══ Material supplied

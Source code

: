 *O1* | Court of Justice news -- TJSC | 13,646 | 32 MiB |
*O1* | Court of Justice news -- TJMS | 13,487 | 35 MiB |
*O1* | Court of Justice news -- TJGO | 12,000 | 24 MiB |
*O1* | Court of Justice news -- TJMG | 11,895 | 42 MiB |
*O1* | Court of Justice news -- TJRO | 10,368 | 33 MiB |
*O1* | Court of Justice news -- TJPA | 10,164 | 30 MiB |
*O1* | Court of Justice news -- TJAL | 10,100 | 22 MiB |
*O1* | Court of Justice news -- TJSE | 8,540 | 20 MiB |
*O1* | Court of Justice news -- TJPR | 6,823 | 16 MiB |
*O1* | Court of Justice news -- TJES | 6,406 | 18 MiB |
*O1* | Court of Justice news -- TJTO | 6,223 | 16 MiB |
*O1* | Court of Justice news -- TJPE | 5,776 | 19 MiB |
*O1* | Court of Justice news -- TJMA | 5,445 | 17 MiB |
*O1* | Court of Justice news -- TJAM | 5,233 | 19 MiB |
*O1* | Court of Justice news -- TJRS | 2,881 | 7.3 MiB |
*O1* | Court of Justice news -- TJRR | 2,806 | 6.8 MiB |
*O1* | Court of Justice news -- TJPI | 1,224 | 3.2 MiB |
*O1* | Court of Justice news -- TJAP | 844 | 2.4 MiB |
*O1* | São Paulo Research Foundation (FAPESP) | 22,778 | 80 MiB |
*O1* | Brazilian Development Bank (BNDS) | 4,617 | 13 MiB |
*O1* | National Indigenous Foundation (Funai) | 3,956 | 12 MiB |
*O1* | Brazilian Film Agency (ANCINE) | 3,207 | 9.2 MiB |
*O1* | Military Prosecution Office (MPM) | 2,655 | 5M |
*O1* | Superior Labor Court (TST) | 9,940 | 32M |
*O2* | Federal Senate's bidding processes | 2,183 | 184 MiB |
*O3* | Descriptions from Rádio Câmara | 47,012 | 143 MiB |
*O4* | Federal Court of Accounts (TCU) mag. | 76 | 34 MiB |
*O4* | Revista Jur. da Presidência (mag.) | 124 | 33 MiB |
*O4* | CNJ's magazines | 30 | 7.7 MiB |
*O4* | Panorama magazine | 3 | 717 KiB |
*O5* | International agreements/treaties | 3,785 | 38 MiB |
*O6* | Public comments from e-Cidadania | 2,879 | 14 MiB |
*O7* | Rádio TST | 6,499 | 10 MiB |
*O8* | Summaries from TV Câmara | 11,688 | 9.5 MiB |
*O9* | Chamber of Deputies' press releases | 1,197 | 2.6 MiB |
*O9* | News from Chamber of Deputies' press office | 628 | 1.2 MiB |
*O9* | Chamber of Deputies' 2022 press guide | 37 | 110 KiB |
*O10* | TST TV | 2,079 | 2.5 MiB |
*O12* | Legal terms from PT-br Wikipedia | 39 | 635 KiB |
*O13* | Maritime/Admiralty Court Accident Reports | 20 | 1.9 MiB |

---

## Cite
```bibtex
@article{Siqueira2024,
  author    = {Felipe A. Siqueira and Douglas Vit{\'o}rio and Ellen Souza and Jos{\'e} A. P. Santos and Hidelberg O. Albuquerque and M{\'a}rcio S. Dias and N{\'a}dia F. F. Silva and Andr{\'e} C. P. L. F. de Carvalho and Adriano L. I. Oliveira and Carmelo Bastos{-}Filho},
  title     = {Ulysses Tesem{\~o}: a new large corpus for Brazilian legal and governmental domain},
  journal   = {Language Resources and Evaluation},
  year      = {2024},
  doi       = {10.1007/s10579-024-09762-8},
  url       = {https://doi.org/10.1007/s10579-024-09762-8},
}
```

════
══ Material supplied

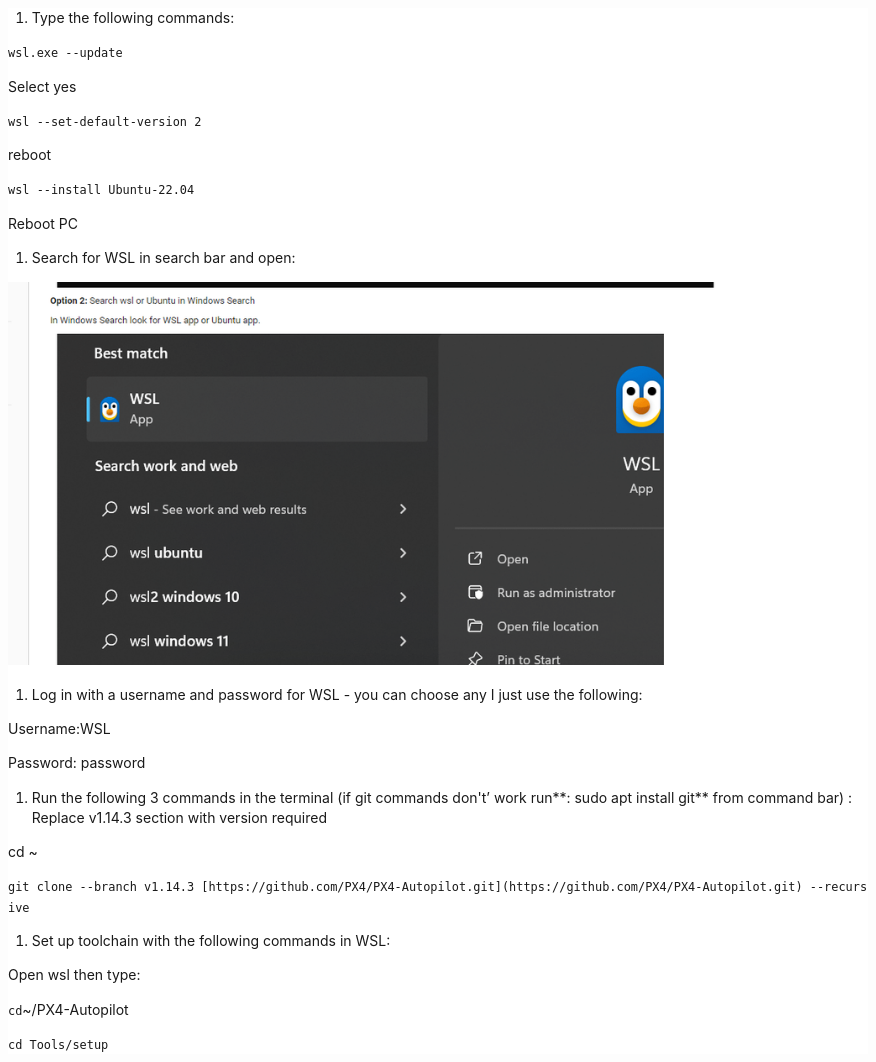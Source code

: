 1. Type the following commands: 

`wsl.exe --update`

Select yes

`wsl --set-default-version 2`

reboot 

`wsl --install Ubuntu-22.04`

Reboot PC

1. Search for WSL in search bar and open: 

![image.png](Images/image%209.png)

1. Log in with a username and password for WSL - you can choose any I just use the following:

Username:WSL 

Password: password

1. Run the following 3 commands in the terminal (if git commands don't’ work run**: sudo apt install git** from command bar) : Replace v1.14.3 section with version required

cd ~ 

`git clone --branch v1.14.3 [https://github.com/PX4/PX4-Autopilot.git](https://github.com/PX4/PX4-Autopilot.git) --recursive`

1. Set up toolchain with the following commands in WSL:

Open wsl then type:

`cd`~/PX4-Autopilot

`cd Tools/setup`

════

* _Work to be completed_: Please give an exact copy of the lines above, beginning with the line containing "6,223 | 16 MiB |" and running through the line containing "47,012 | 143 MiB |", and of no other lines.

* _Solution for this task_:
*O1* | Court of Justice news -- TJTO | 6,223 | 16 MiB |
*O1* | Court of Justice news -- TJPE | 5,776 | 19 MiB |
*O1* | Court of Justice news -- TJMA | 5,445 | 17 MiB |
*O1* | Court of Justice news -- TJAM | 5,233 | 19 MiB |
*O1* | Court of Justice news -- TJRS | 2,881 | 7.3 MiB |
*O1* | Court of Justice news -- TJRR | 2,806 | 6.8 MiB |
*O1* | Court of Justice news -- TJPI | 1,224 | 3.2 MiB |
*O1* | Court of Justice news -- TJAP | 844 | 2.4 MiB |
*O1* | São Paulo Research Foundation (FAPESP) | 22,778 | 80 MiB |
*O1* | Brazilian Development Bank (BNDS) | 4,617 | 13 MiB |
*O1* | National Indigenous Foundation (Funai) | 3,956 | 12 MiB |
*O1* | Brazilian Film Agency (ANCINE) | 3,207 | 9.2 MiB |
*O1* | Military Prosecution Office (MPM) | 2,655 | 5M |
*O1* | Superior Labor Court (TST) | 9,940 | 32M |
*O2* | Federal Senate's bidding processes | 2,183 | 184 MiB |
*O3* | Descriptions from Rádio Câmara | 47,012 | 143 MiB |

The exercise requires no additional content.